Демон абсолюта | страница 37



Конечно, ни один ассистент на всех английских раскопках не отличался такой эффективностью работы, как он. Его память была такова, что когда один фрагмент надписи на вазе совпал с другим, найденным месяцы спустя (а таких фрагментов были сотни), он сразу же нашел первый; но зато в инвентарном списке скульптур он заменял описания юмористическими намеками, не понятными никому, кроме него. Он превратил скучнейшую работу по расчистке завалов в состязание между командами, и она заканчивалась быстро, как никогда; но бывали дни, когда Вулли обнаруживал, что рабочие собрались в кружок вокруг Лоуренса, рассказывая истории, обсуждая диалекты или родословные; и, когда он в изумлении приближался, Лоуренс с улыбкой спрашивал: «Что-нибудь не так?»

Однажды, очень ветреной ночью, когда Вулли страдал от приступа лихорадки, его все время беспокоил скрип жестяного флюгера, аккуратно вырезанного из консервной банки и прибитого Лоуренсом к шесту его палатки. Хогарт, вернувшись в Каркемиш, обнаружил, что его спартанская комната в доме украшена бантиками, шелковыми розовыми ленточками, по всем углам разбросаны пузырьки от духов, а у изголовья — розовые подушечки для булавок и бессчетное число заколок для волос, «чтобы он чувствовал себя как дома»[150]

В Каркемише Лоуренс часто носил пояс, какой носят арабы, находящиеся в поисках жены[151]; он еще не одевался, как бедуин, но, по крайней мере, вечером сменял свои шорты и рубашку цвета хаки на куртку с золотом и серебром, купленную у знаменитого вора.

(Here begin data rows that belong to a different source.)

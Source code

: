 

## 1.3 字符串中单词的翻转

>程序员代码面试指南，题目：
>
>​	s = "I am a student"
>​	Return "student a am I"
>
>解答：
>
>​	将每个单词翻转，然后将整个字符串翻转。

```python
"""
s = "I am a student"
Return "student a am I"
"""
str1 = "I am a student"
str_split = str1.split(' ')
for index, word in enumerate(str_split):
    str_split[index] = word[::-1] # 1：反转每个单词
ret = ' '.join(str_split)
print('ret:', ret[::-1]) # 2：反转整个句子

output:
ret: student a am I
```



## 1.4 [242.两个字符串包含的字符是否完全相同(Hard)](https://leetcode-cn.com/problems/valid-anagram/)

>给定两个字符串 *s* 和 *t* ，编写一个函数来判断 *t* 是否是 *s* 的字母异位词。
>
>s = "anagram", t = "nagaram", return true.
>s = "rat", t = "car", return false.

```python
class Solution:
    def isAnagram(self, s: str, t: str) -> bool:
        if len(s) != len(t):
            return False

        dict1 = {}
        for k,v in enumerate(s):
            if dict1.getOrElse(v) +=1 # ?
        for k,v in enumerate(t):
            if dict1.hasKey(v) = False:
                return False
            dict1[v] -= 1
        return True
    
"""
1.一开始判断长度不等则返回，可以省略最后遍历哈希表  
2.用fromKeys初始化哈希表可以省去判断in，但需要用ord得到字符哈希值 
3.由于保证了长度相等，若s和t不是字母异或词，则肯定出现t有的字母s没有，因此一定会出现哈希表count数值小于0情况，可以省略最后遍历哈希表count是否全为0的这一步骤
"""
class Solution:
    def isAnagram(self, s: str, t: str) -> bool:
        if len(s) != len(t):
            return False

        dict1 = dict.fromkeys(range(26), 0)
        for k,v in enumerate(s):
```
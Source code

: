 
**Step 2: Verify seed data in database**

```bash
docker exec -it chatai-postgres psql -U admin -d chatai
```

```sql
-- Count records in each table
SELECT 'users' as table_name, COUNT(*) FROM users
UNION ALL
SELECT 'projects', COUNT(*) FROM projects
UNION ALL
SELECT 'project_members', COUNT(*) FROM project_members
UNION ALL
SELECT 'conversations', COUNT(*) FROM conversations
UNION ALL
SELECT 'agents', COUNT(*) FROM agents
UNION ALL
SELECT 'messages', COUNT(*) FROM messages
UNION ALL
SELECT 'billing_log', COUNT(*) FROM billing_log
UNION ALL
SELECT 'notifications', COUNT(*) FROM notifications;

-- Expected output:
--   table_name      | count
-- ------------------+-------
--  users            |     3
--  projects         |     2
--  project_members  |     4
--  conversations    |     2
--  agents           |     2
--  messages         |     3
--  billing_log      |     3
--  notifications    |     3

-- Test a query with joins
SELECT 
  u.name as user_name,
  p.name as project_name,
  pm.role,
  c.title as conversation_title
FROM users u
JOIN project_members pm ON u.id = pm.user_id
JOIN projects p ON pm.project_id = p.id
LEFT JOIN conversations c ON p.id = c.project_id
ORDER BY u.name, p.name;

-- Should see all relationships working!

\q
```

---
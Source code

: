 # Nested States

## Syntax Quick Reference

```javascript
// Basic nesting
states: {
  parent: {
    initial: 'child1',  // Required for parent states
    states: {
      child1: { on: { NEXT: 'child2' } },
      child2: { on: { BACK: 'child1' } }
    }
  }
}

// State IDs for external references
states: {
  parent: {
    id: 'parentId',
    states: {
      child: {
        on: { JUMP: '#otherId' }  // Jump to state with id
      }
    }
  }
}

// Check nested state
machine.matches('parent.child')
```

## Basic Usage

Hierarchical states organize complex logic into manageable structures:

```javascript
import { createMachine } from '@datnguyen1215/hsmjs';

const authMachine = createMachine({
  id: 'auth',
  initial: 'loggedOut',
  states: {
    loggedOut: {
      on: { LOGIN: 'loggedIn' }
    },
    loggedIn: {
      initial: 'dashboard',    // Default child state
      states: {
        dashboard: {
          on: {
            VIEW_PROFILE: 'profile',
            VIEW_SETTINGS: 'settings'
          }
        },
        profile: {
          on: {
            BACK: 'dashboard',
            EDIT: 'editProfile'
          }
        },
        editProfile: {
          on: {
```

Он знал, насколько ставилась под подозрение его дружба с Дахумом (как утверждал Вулли, напрасно); он заставил считать ее еще более подозрительной, взяв Дахума за модель фигуры, которую изваял, чтобы украсить вход в дом[152]. Вулли был достаточно умен, чтобы разгадать в Лоуренсе непреодолимую оригинальность; но он видел во всем этом, как и в его равнодушии к женщинам, как и в его жажде высмеивать других, признак того чувства, которое было чуждо ему самому, не столько тайну, сколько то, что он называл «глубокой незрелостью»[153].

Эти особенности Лоуренса было достаточно связаны с его чувством юмора, чтобы их могли приписывать исключительно этому; но каждый, кто узнавал его на самом деле, уже не обманывался на этот счет. Чем ближе его товарищи знали его, тем больше чувствовали в нем что-то глубокое и неуловимое. Глубинное и тревожащее, и юмор иногда бывал симптомом этого, но явно не причиной.

Поверхностная форма этого юмора, в те времена не столь известная, нам знакома по мультфильмам. Лоуренс рассказывал о своей дуэли с курдом, который напал на него во время первого путешествия в Сирию: «Я шел через дикие горы, когда встретил огромного курда с жестоким взглядом, который меня увидел и промахнулся; это его разъярило. Я прицелился ему в мизинец и легко ранил. Пока он думал, я подошел к нему, вынул платок, перевязал ему палец, завязал красивым бантиком и похлопал по спине, чтобы показать свою добрую волю, потому что мы не могли объясниться на общем языке. Потом мы разделили несколько моих монет и спустились через горы рука об руку».